Stored entries
□ □ □ □ □

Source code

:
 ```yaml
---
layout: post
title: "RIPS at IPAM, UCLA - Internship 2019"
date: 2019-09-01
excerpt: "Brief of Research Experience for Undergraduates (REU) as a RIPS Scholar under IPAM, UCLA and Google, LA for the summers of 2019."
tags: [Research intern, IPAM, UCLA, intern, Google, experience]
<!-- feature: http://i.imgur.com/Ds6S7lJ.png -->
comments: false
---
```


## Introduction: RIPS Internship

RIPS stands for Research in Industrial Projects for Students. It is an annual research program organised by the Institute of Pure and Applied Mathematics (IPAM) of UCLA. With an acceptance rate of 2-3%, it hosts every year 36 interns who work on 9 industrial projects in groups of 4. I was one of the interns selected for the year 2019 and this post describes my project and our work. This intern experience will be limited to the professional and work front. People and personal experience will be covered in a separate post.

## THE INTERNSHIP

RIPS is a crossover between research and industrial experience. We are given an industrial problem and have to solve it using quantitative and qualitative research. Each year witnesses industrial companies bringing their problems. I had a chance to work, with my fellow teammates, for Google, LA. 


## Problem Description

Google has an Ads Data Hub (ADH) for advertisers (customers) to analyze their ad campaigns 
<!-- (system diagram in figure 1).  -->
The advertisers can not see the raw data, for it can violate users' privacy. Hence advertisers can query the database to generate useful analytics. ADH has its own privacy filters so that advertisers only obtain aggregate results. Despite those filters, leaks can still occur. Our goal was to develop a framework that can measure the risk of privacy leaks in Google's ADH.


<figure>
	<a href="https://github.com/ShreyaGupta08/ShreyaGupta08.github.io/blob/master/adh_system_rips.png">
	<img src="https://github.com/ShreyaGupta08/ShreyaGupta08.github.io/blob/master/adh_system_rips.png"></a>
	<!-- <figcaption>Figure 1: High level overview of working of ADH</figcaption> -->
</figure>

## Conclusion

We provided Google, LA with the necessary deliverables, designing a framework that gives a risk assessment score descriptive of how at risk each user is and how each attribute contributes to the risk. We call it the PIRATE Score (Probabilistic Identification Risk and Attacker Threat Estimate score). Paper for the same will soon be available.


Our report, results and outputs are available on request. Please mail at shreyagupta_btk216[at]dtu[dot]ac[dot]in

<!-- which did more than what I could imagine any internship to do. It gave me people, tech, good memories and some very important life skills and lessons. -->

□ □ □ □ □

- AIM OF THE TASK
Please restate the records word for word. Go from the first line to the line with "## Introduction: RIPS Internship" and include both.

- TASK RESULT
Source code

:
 ```yaml
---
layout: post
title: "RIPS at IPAM, UCLA - Internship 2019"
date: 2019-09-01
excerpt: "Brief of Research Experience for Undergraduates (REU) as a RIPS Scholar under IPAM, UCLA and Google, LA for the summers of 2019."
tags: [Research intern, IPAM, UCLA, intern, Google, experience]
<!-- feature: http://i.imgur.com/Ds6S7lJ.png -->
comments: false
---
```


## Introduction: RIPS Internship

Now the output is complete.